### Assignment
In the records below, begin at the line that has "MB sequentially from SSD" and stop after the line that has "year @10% impact|"; quote those lines verbatim and nothing more.

Data excerpts:

☆ ☆ ☆ ☆ ☆

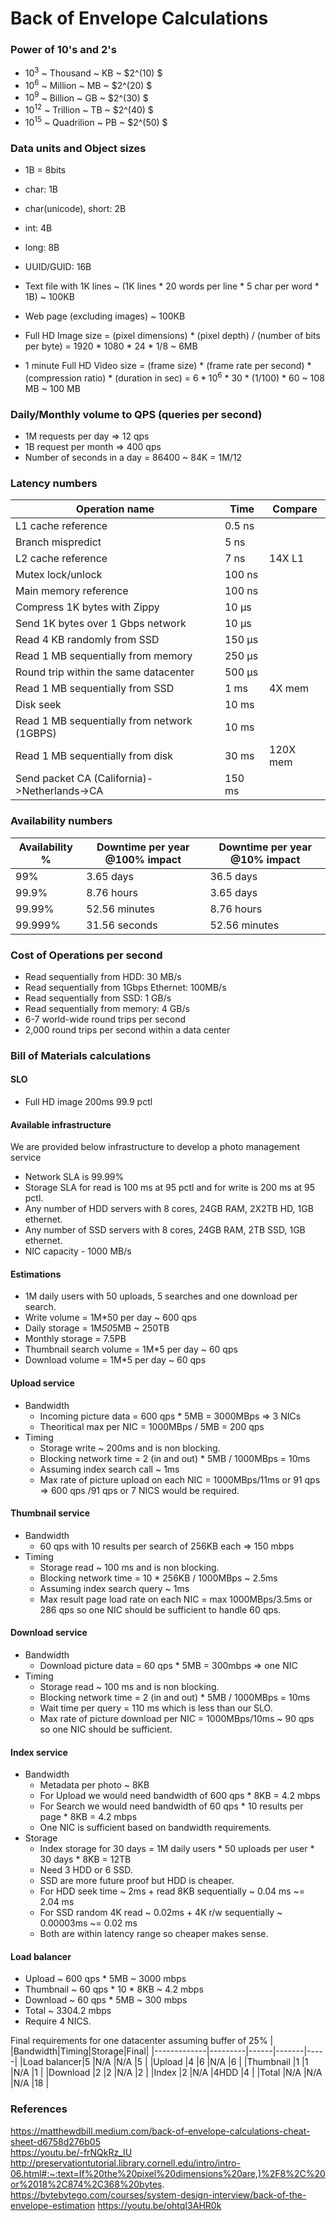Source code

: # Back of Envelope Calculations



### Power of 10's and 2's
* $10^3$ ~ Thousand ~ KB ~ $2^(10) $  
* $10^6$ ~ Million ~ MB ~ $2^(20) $  
* $10^9$ ~ Billion ~ GB ~ $2^(30) $  
* $10^12$ ~ Trillion ~ TB ~ $2^(40) $  
* $10^15$ ~ Quadrilion ~ PB ~ $2^(50) $  

### Data units and Object sizes
* 1B = 8bits  
* char: 1B  
* char(unicode), short: 2B  
* int: 4B  
* long: 8B  
* UUID/GUID: 16B  

* Text file with 1K lines ~ (1K lines * 20 words per line * 5 char per word * 1B) ~ 100KB 
* Web page (excluding images) ~ 100KB  
* Full HD Image size = (pixel dimensions) * (pixel depth) / (number of bits per byte) = 1920 * 1080 * 24 * 1/8 ~ 6MB  
* 1 minute Full HD Video size = (frame size) * (frame rate per second) * (compression ratio) * (duration in sec) = $6*10^6$ * 30 * (1/100) * 60 ~  108 MB ~ 100 MB  


### Daily/Monthly volume to QPS (queries per second)
* 1M requests per day => 12 qps
* 1B request per month => 400 qps
* Number of seconds in a day = 86400 ~ 84K = 1M/12

### Latency numbers

|Operation name	                              | Time  | Compare |
| --------------------------------------------- | ----- | ------- |
|L1 cache reference	                           | 0.5 ns|         |
|Branch mispredict	                           | 5 ns  |         |
|L2 cache reference	                           | 7 ns  | 14X L1  |
|Mutex lock/unlock	                           | 100 ns|         |
|Main memory reference	                        | 100 ns|         |
|Compress 1K bytes with Zippy                   | 10 µs |         |
|Send 1K bytes over 1 Gbps network              | 10 µs |         |
|Read 4 KB randomly from SSD                    | 150 µs|         |
|Read 1 MB sequentially from memory             | 250 µs|         |
|Round trip within the same datacenter          | 500 µs|         |
|Read 1 MB sequentially from SSD                | 1 ms  | 4X mem  |
|Disk seek                                      | 10 ms |         |
|Read 1 MB sequentially from network (1GBPS)    | 10 ms |         |
|Read 1 MB sequentially from disk               | 30 ms | 120X mem|
|Send packet CA (California)->Netherlands->CA   | 150 ms|         |

### Availability numbers

|Availability %|Downtime per year @100% impact|Downtime per year @10% impact|
| ------------ | ---------------------------- | --------------------------- |
| 99%          | 3.65 days                    | 36.5 days                   | 
| 99.9%        | 8.76 hours                   | 3.65 days                   | 
| 99.99%       | 52.56 minutes                | 8.76 hours                  | 
| 99.999%      | 31.56 seconds                | 52.56 minutes               |

### Cost of Operations per second
* Read sequentially from HDD: 30 MB/s
* Read sequentially from 1Gbps Ethernet: 100MB/s
* Read sequentially from SSD: 1 GB/s
* Read sequentially from memory: 4 GB/s
* 6-7 world-wide round trips per second
* 2,000 round trips per second within a data center


### Bill of Materials calculations
#### SLO
* Full HD image 200ms 99.9 pctl
#### Available infrastructure
We are provided below infrastructure to develop a photo management service
* Network SLA is 99.99%
* Storage SLA for read is 100 ms at 95 pctl and for write is 200 ms at 95 pctl.
* Any number of HDD servers with 8 cores, 24GB RAM, 2X2TB HD, 1GB ethernet.
* Any number of SSD servers with 8 cores, 24GB RAM, 2TB SSD, 1GB ethernet.
* NIC capacity - 1000 MB/s
#### Estimations
* 1M daily users with 50 uploads, 5 searches and one download per search. 
* Write volume = 1M*50 per day ~ 600 qps
* Daily storage = 1M*50*5MB ~ 250TB
* Monthly storage = 7.5PB
* Thumbnail search volume = 1M*5 per day ~ 60 qps
* Download volume = 1M*5 per day ~ 60 qps
#### Upload service
* Bandwidth
    * Incoming picture data = 600 qps * 5MB = 3000MBps => 3 NICs
    * Theoritical max per NIC = 1000MBps / 5MB = 200 qps
* Timing
    * Storage write ~ 200ms and is non blocking.
    * Blocking network time = 2 (in and out) * 5MB / 1000MBps = 10ms 
    * Assuming index search call ~ 1ms
    * Max rate of picture upload on each NIC = 1000MBps/11ms or 91 qps => 600 qps /91 qps or 7 NICS would be required.

#### Thumbnail service
* Bandwidth
    * 60 qps with 10 results per search of 256KB each => 150 mbps
* Timing
    * Storage read ~ 100 ms and is non blocking.
    * Blocking network time = 10 * 256KB / 1000MBps ~ 2.5ms 
    * Assuming index search query ~ 1ms
    * Max result page load rate on each NIC = max 1000MBps/3.5ms or 286 qps so one NIC should be sufficient to handle 60 qps.

#### Download service
* Bandwidth
    * Download picture data = 60 qps * 5MB = 300mbps => one NIC
* Timing
    * Storage read ~ 100 ms and is non blocking.
    * Blocking network time = 2 (in and out) * 5MB / 1000MBps = 10ms
    * Wait time per query = 110 ms which is less than our SLO.
    * Max rate of picture download per NIC = 1000MBps/10ms ~ 90 qps so one NIC should be sufficient.

#### Index service
* Bandwidth
    * Metadata per photo ~ 8KB
    * For Upload we would need bandwidth of 600 qps * 8KB = 4.2 mbps
    * For Search we would need bandwidth of 60 qps * 10 results per page * 8KB = 4.2 mbps
    * One NIC is sufficient based on bandwidth requirements.
* Storage
    * Index storage for 30 days = 1M daily users * 50 uploads per user * 30 days * 8KB = 12TB
    * Need 3 HDD or 6 SSD.
    * SSD are more future proof but HDD is cheaper.
    * For HDD seek time ~ 2ms + read 8KB sequentially ~ 0.04 ms ~= 2.04 ms
    * For SSD random 4K read ~ 0.02ms + 4K r/w sequentially ~ 0.00003ms ~= 0.02 ms
    * Both are within latency range so cheaper makes sense.
 

#### Load balancer
* Upload ~ 600 qps * 5MB ~ 3000 mbps
* Thumbnail ~ 60 qps * 10 * 8KB ~ 4.2 mbps
* Download ~ 60 qps * 5MB ~ 300 mbps
* Total ~ 3304.2 mbps
* Require 4 NICS.

Final requirements for one datacenter assuming buffer of 25%
|             |Bandwidth|Timing|Storage|Final|
|-------------|---------|------|-------|-----|
|Load balancer|5        |N/A   |N/A    |5    |
|Upload       |4        |6     |N/A    |6    |
|Thumbnail    |1        |1     |N/A    |1    |
|Download     |2        |2     |N/A    |2    |
|Index        |2        |N/A   |4HDD   |4    |
|Total        |N/A      |N/A   |N/A    |18   |

### References
https://matthewdbill.medium.com/back-of-envelope-calculations-cheat-sheet-d6758d276b05  
https://youtu.be/-frNQkRz_IU  
http://preservationtutorial.library.cornell.edu/intro/intro-06.html#:~:text=If%20the%20pixel%20dimensions%20are,)%2F8%2C%20or%2018%2C874%2C368%20bytes.  
https://bytebytego.com/courses/system-design-interview/back-of-the-envelope-estimation
https://youtu.be/ohtqI3AHR0k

☆ ☆ ☆ ☆ ☆

### Solution for this problem
|Read 1 MB sequentially from SSD                | 1 ms  | 4X mem  |
|Disk seek                                      | 10 ms |         |
|Read 1 MB sequentially from network (1GBPS)    | 10 ms |         |
|Read 1 MB sequentially from disk               | 30 ms | 120X mem|
|Send packet CA (California)->Netherlands->CA   | 150 ms|         |

### Availability numbers

|Availability %|Downtime per year @100% impact|Downtime per year @10% impact|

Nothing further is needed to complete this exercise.